■ Assigned task: Here are some records; return them all exactly.
Top of Given data
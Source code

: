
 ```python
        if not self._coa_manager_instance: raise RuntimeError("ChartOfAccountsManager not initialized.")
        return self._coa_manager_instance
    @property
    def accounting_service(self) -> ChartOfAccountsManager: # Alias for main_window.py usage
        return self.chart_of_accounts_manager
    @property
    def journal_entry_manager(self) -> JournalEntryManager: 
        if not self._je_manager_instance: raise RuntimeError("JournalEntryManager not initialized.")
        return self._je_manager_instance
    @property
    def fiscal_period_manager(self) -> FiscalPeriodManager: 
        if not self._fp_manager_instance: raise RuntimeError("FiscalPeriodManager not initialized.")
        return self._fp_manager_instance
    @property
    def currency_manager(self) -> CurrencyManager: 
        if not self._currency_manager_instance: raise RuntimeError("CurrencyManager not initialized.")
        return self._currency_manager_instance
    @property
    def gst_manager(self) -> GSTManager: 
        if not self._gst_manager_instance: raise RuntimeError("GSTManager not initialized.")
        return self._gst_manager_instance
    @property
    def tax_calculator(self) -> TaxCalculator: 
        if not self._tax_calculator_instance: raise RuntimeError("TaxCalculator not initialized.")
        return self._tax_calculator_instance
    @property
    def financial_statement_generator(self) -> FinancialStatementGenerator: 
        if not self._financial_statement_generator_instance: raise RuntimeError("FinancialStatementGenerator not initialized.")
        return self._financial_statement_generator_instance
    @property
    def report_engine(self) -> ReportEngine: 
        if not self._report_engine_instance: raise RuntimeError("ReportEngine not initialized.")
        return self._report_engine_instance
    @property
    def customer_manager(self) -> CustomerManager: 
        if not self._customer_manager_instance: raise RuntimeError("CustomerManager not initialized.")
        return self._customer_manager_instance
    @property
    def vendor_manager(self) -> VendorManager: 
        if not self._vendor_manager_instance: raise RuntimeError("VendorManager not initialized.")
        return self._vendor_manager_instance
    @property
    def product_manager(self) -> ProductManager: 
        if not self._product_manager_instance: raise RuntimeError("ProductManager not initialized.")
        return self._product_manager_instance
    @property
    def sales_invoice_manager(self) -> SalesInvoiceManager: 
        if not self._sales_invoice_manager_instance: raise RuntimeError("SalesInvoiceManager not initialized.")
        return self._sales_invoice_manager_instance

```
Bottom of Given data
■ Answer space:
Source code

:
 ```python
        if not self._coa_manager_instance: raise RuntimeError("ChartOfAccountsManager not initialized.")
        return self._coa_manager_instance
    @property
    def accounting_service(self) -> ChartOfAccountsManager: # Alias for main_window.py usage
        return self.chart_of_accounts_manager
    @property
    def journal_entry_manager(self) -> JournalEntryManager: 
        if not self._je_manager_instance: raise RuntimeError("JournalEntryManager not initialized.")
        return self._je_manager_instance
    @property
    def fiscal_period_manager(self) -> FiscalPeriodManager: 
        if not self._fp_manager_instance: raise RuntimeError("FiscalPeriodManager not initialized.")
        return self._fp_manager_instance
    @property
    def currency_manager(self) -> CurrencyManager: 
        if not self._currency_manager_instance: raise RuntimeError("CurrencyManager not initialized.")
        return self._currency_manager_instance
    @property
    def gst_manager(self) -> GSTManager: 
        if not self._gst_manager_instance: raise RuntimeError("GSTManager not initialized.")
        return self._gst_manager_instance
    @property
    def tax_calculator(self) -> TaxCalculator: 
        if not self._tax_calculator_instance: raise RuntimeError("TaxCalculator not initialized.")
        return self._tax_calculator_instance
    @property
    def financial_statement_generator(self) -> FinancialStatementGenerator: 
        if not self._financial_statement_generator_instance: raise RuntimeError("FinancialStatementGenerator not initialized.")
        return self._financial_statement_generator_instance
    @property
    def report_engine(self) -> ReportEngine: 
        if not self._report_engine_instance: raise RuntimeError("ReportEngine not initialized.")
        return self._report_engine_instance
    @property
    def customer_manager(self) -> CustomerManager: 
        if not self._customer_manager_instance: raise RuntimeError("CustomerManager not initialized.")
        return self._customer_manager_instance
    @property
    def vendor_manager(self) -> VendorManager: 
        if not self._vendor_manager_instance: raise RuntimeError("VendorManager not initialized.")
        return self._vendor_manager_instance
    @property
    def product_manager(self) -> ProductManager: 
        if not self._product_manager_instance: raise RuntimeError("ProductManager not initialized.")
        return self._product_manager_instance
    @property
    def sales_invoice_manager(self) -> SalesInvoiceManager: 
        if not self._sales_invoice_manager_instance: raise RuntimeError("SalesInvoiceManager not initialized.")
        return self._sales_invoice_manager_instance

```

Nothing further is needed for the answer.